MATERIAL PROVIDED
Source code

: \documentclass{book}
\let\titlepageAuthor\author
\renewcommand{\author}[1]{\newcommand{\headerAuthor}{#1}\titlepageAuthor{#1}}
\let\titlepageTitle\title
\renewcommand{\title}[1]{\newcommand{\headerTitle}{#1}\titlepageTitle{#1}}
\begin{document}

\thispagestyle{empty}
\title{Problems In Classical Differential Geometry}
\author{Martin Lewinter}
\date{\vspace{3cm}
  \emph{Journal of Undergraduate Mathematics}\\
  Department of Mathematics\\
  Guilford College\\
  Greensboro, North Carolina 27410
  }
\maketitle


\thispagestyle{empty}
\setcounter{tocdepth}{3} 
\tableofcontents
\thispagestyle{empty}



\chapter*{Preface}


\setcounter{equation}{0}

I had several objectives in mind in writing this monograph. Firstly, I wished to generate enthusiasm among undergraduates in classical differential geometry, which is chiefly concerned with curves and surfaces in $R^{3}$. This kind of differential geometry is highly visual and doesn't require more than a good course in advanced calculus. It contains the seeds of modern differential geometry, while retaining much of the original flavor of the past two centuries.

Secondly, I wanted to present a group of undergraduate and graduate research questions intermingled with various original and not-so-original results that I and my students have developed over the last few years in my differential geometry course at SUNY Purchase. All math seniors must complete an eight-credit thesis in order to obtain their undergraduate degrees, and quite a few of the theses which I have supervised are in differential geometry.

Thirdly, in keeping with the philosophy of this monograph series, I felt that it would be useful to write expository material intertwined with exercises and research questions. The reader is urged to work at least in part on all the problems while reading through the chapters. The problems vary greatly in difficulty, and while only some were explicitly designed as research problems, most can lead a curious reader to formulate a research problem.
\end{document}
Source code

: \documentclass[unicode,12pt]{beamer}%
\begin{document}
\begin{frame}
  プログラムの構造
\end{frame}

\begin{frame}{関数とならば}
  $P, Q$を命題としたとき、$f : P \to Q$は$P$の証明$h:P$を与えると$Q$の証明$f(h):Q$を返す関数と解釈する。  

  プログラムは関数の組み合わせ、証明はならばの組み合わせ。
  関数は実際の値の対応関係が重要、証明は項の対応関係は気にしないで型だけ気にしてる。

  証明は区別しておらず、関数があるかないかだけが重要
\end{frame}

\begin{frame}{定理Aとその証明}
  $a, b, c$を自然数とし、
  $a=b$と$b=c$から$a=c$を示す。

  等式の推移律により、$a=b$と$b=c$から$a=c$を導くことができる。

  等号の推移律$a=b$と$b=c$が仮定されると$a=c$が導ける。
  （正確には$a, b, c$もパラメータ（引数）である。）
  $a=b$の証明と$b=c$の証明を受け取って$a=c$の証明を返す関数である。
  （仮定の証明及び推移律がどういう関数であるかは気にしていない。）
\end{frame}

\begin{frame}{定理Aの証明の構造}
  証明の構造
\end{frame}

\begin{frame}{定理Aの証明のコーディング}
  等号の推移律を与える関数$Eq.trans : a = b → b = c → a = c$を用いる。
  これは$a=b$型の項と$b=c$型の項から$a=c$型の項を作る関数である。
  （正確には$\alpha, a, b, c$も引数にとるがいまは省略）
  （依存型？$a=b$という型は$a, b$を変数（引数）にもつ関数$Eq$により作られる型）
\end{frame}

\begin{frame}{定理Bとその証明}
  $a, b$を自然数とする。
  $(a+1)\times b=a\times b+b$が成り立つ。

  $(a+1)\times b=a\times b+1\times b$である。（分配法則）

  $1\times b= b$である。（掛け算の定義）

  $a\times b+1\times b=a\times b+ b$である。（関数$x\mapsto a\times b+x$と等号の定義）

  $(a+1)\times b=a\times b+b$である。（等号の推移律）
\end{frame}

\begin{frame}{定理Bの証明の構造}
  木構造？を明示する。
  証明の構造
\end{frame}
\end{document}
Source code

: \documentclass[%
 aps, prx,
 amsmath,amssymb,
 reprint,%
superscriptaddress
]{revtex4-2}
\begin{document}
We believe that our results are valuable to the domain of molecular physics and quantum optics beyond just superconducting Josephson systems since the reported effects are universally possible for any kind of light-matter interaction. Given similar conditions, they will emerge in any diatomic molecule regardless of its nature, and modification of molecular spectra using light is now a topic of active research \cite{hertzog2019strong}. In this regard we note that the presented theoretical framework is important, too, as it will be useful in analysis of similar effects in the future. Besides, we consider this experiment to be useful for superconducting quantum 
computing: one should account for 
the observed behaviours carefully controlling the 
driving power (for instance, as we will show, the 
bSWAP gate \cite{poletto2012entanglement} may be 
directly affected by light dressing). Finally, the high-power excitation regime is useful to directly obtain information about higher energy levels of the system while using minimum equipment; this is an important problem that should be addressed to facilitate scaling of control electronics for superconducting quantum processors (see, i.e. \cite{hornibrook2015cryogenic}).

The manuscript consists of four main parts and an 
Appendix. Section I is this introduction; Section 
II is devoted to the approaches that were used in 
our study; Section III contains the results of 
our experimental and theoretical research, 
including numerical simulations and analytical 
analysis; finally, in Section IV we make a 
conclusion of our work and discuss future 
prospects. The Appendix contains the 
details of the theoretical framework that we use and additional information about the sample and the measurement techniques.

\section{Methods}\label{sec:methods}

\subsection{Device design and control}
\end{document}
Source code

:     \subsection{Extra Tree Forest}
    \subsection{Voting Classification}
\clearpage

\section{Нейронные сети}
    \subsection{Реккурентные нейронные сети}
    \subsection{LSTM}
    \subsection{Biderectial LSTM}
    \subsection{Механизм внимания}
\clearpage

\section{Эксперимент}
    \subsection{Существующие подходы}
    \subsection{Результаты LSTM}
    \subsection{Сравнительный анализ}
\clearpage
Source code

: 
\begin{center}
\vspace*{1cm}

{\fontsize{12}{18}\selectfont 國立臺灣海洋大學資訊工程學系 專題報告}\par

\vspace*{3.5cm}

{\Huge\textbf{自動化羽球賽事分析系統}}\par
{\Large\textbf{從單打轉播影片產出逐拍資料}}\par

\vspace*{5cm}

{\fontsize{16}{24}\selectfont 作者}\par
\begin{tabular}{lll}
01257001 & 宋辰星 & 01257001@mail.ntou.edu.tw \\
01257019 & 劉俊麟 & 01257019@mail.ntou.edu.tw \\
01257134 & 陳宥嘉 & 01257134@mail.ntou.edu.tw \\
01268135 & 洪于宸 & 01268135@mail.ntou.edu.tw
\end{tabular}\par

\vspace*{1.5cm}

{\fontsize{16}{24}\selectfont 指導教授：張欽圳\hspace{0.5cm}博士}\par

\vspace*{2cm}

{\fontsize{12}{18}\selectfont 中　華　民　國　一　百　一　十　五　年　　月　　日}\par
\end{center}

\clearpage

WORK ITEM
The listing above should be returned in full, exactly as shown.

TASK ANSWER
Source code

: \documentclass{book}
\let\titlepageAuthor\author
\renewcommand{\author}[1]{\newcommand{\headerAuthor}{#1}\titlepageAuthor{#1}}
\let\titlepageTitle\title
\renewcommand{\title}[1]{\newcommand{\headerTitle}{#1}\titlepageTitle{#1}}
\begin{document}

\thispagestyle{empty}
\title{Problems In Classical Differential Geometry}
\author{Martin Lewinter}
\date{\vspace{3cm}
  \emph{Journal of Undergraduate Mathematics}\\
  Department of Mathematics\\
  Guilford College\\
  Greensboro, North Carolina 27410
  }
\maketitle


\thispagestyle{empty}
\setcounter{tocdepth}{3} 
\tableofcontents
\thispagestyle{empty}



\chapter*{Preface}


\setcounter{equation}{0}

I had several objectives in mind in writing this monograph. Firstly, I wished to generate enthusiasm among undergraduates in classical differential geometry, which is chiefly concerned with curves and surfaces in $R^{3}$. This kind of differential geometry is highly visual and doesn't require more than a good course in advanced calculus. It contains the seeds of modern differential geometry, while retaining much of the original flavor of the past two centuries.

Secondly, I wanted to present a group of undergraduate and graduate research questions intermingled with various original and not-so-original results that I and my students have developed over the last few years in my differential geometry course at SUNY Purchase. All math seniors must complete an eight-credit thesis in order to obtain their undergraduate degrees, and quite a few of the theses which I have supervised are in differential geometry.

Thirdly, in keeping with the philosophy of this monograph series, I felt that it would be useful to write expository material intertwined with exercises and research questions. The reader is urged to work at least in part on all the problems while reading through the chapters. The problems vary greatly in difficulty, and while only some were explicitly designed as research problems, most can lead a curious reader to formulate a research problem.
\end{document}
Source code

: \documentclass[unicode,12pt]{beamer}%
\begin{document}
\begin{frame}
  プログラムの構造
\end{frame}

\begin{frame}{関数とならば}
  $P, Q$を命題としたとき、$f : P \to Q$は$P$の証明$h:P$を与えると$Q$の証明$f(h):Q$を返す関数と解釈する。  

  プログラムは関数の組み合わせ、証明はならばの組み合わせ。
  関数は実際の値の対応関係が重要、証明は項の対応関係は気にしないで型だけ気にしてる。

  証明は区別しておらず、関数があるかないかだけが重要
\end{frame}

\begin{frame}{定理Aとその証明}
  $a, b, c$を自然数とし、
  $a=b$と$b=c$から$a=c$を示す。

  等式の推移律により、$a=b$と$b=c$から$a=c$を導くことができる。

  等号の推移律$a=b$と$b=c$が仮定されると$a=c$が導ける。
  （正確には$a, b, c$もパラメータ（引数）である。）
  $a=b$の証明と$b=c$の証明を受け取って$a=c$の証明を返す関数である。
  （仮定の証明及び推移律がどういう関数であるかは気にしていない。）
\end{frame}

\begin{frame}{定理Aの証明の構造}
  証明の構造
\end{frame}

\begin{frame}{定理Aの証明のコーディング}
  等号の推移律を与える関数$Eq.trans : a = b → b = c → a = c$を用いる。
  これは$a=b$型の項と$b=c$型の項から$a=c$型の項を作る関数である。
  （正確には$\alpha, a, b, c$も引数にとるがいまは省略）
  （依存型？$a=b$という型は$a, b$を変数（引数）にもつ関数$Eq$により作られる型）
\end{frame}

\begin{frame}{定理Bとその証明}
  $a, b$を自然数とする。
  $(a+1)\times b=a\times b+b$が成り立つ。

  $(a+1)\times b=a\times b+1\times b$である。（分配法則）

  $1\times b= b$である。（掛け算の定義）

  $a\times b+1\times b=a\times b+ b$である。（関数$x\mapsto a\times b+x$と等号の定義）

  $(a+1)\times b=a\times b+b$である。（等号の推移律）
\end{frame}

\begin{frame}{定理Bの証明の構造}
  木構造？を明示する。
  証明の構造
\end{frame}
\end{document}
Source code

: \documentclass[%
 aps, prx,
 amsmath,amssymb,
 reprint,%
superscriptaddress
]{revtex4-2}
\begin{document}
We believe that our results are valuable to the domain of molecular physics and quantum optics beyond just superconducting Josephson systems since the reported effects are universally possible for any kind of light-matter interaction. Given similar conditions, they will emerge in any diatomic molecule regardless of its nature, and modification of molecular spectra using light is now a topic of active research \cite{hertzog2019strong}. In this regard we note that the presented theoretical framework is important, too, as it will be useful in analysis of similar effects in the future. Besides, we consider this experiment to be useful for superconducting quantum 
computing: one should account for 
the observed behaviours carefully controlling the 
driving power (for instance, as we will show, the 
bSWAP gate \cite{poletto2012entanglement} may be 
directly affected by light dressing). Finally, the high-power excitation regime is useful to directly obtain information about higher energy levels of the system while using minimum equipment; this is an important problem that should be addressed to facilitate scaling of control electronics for superconducting quantum processors (see, i.e. \cite{hornibrook2015cryogenic}).

The manuscript consists of four main parts and an 
Appendix. Section I is this introduction; Section 
II is devoted to the approaches that were used in 
our study; Section III contains the results of 
our experimental and theoretical research, 
including numerical simulations and analytical 
analysis; finally, in Section IV we make a 
conclusion of our work and discuss future 
prospects. The Appendix contains the 
details of the theoretical framework that we use and additional information about the sample and the measurement techniques.

\section{Methods}\label{sec:methods}

\subsection{Device design and control}
\end{document}
Source code

:     \subsection{Extra Tree Forest}
    \subsection{Voting Classification}
\clearpage

\section{Нейронные сети}
    \subsection{Реккурентные нейронные сети}
    \subsection{LSTM}
    \subsection{Biderectial LSTM}
    \subsection{Механизм внимания}
\clearpage

\section{Эксперимент}
    \subsection{Существующие подходы}
    \subsection{Результаты LSTM}
    \subsection{Сравнительный анализ}
\clearpage
Source code

: 
\begin{center}
\vspace*{1cm}

{\fontsize{12}{18}\selectfont 國立臺灣海洋大學資訊工程學系 專題報告}\par

\vspace*{3.5cm}

{\Huge\textbf{自動化羽球賽事分析系統}}\par
{\Large\textbf{從單打轉播影片產出逐拍資料}}\par

\vspace*{5cm}

{\fontsize{16}{24}\selectfont 作者}\par
\begin{tabular}{lll}
01257001 & 宋辰星 & 01257001@mail.ntou.edu.tw \\
01257019 & 劉俊麟 & 01257019@mail.ntou.edu.tw \\
01257134 & 陳宥嘉 & 01257134@mail.ntou.edu.tw \\
01268135 & 洪于宸 & 01268135@mail.ntou.edu.tw
\end{tabular}\par

\vspace*{1.5cm}

{\fontsize{16}{24}\selectfont 指導教授：張欽圳\hspace{0.5cm}博士}\par

\vspace*{2cm}

{\fontsize{12}{18}\selectfont 中　華　民　國　一　百　一　十　五　年　　月　　日}\par
\end{center}

\clearpage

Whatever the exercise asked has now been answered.